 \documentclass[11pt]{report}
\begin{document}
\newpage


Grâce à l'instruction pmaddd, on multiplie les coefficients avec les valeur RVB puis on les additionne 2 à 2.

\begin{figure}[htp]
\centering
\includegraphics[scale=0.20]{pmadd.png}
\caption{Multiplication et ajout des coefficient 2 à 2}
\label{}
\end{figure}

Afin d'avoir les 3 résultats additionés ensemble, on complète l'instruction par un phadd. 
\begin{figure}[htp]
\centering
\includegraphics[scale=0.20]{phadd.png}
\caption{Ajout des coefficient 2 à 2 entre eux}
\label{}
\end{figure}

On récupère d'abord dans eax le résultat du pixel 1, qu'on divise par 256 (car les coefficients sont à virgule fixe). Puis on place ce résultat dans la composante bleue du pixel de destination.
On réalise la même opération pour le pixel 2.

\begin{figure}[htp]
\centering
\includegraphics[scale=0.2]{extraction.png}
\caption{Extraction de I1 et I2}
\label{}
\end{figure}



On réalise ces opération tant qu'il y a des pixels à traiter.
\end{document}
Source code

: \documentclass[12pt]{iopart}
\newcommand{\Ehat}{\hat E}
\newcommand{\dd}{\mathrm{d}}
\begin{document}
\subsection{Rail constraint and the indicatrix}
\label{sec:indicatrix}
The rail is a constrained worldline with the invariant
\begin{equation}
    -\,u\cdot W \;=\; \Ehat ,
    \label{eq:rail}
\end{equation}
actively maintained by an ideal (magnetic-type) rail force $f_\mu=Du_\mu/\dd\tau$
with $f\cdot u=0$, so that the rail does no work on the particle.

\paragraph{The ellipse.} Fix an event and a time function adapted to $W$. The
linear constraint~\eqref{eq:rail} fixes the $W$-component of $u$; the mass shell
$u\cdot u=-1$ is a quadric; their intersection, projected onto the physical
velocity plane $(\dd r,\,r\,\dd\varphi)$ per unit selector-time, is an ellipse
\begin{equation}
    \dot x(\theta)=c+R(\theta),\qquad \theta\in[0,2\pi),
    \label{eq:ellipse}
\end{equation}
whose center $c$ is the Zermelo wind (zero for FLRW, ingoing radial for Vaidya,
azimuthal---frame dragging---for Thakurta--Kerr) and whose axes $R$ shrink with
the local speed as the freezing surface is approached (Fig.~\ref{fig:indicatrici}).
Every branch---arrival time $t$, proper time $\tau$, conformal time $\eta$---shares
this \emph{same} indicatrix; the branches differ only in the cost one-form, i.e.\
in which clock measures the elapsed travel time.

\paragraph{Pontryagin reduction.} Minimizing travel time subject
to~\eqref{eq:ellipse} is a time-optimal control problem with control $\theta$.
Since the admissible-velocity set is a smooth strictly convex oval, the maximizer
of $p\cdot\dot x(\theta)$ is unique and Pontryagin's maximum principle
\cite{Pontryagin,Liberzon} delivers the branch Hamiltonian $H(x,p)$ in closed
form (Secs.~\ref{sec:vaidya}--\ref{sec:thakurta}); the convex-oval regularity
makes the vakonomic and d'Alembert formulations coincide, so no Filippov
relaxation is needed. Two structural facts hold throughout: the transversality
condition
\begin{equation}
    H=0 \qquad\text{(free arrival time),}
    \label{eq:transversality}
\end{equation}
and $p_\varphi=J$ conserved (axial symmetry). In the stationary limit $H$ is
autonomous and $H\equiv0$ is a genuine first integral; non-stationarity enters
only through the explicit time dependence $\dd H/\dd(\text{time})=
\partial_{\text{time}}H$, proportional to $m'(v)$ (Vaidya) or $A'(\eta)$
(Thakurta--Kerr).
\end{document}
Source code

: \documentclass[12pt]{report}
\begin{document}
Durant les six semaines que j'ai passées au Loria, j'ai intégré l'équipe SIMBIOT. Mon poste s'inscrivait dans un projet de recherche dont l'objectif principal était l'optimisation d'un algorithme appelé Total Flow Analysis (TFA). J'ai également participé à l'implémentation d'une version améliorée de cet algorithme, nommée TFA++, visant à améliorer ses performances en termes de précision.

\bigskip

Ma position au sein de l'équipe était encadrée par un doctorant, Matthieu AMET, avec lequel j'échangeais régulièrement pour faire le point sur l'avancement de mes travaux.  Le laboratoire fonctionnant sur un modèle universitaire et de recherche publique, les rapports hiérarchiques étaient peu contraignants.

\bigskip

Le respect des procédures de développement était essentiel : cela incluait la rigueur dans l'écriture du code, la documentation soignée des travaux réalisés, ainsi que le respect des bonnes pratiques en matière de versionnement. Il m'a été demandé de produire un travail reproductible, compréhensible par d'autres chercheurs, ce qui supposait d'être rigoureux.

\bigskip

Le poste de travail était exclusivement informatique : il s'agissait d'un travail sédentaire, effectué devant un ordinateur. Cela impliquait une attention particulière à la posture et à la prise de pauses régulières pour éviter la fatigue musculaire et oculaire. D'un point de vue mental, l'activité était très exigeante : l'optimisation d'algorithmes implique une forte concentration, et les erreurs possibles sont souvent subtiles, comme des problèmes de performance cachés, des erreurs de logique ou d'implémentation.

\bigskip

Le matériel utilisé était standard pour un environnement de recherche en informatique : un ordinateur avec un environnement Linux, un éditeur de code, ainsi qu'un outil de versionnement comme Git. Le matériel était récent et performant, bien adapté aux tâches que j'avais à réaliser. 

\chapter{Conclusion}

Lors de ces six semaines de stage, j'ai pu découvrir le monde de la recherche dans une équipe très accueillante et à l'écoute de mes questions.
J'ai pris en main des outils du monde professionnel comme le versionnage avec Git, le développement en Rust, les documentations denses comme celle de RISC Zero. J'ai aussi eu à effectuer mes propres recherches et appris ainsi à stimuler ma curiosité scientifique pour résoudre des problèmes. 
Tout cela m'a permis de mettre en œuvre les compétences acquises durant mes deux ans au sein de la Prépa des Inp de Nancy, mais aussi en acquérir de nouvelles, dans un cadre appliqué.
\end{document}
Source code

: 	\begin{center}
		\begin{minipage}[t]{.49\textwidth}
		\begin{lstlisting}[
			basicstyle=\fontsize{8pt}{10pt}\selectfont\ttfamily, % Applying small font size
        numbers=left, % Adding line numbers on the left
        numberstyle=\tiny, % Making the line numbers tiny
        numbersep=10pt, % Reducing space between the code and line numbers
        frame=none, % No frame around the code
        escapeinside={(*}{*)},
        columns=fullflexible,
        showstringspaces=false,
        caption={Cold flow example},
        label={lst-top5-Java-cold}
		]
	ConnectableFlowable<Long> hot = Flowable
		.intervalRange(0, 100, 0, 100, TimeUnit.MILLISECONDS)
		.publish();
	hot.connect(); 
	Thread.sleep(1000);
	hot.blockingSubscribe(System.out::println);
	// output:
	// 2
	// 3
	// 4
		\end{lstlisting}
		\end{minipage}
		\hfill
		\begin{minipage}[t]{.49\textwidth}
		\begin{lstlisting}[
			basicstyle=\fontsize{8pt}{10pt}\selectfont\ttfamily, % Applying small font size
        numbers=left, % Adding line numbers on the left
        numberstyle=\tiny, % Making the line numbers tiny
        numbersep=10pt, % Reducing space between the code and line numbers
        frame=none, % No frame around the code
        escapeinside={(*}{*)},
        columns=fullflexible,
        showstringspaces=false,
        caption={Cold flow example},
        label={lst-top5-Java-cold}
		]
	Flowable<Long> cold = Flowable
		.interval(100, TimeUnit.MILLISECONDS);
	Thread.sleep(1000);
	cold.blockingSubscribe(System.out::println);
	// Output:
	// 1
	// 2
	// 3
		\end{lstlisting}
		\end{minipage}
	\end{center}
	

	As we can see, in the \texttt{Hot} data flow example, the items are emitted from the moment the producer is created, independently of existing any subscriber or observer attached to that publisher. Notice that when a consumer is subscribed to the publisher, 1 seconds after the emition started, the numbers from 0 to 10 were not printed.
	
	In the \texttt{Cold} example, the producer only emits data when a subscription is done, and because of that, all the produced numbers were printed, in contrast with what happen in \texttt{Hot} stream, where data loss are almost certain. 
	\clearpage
━━━━━━━━━━━━━━━━
### WHAT THE TASK ASKS
Which lines above contain "System"? Show each of them.

### RESULT OF THIS TASK
	hot.blockingSubscribe(System.out::println);
	cold.blockingSubscribe(System.out::println);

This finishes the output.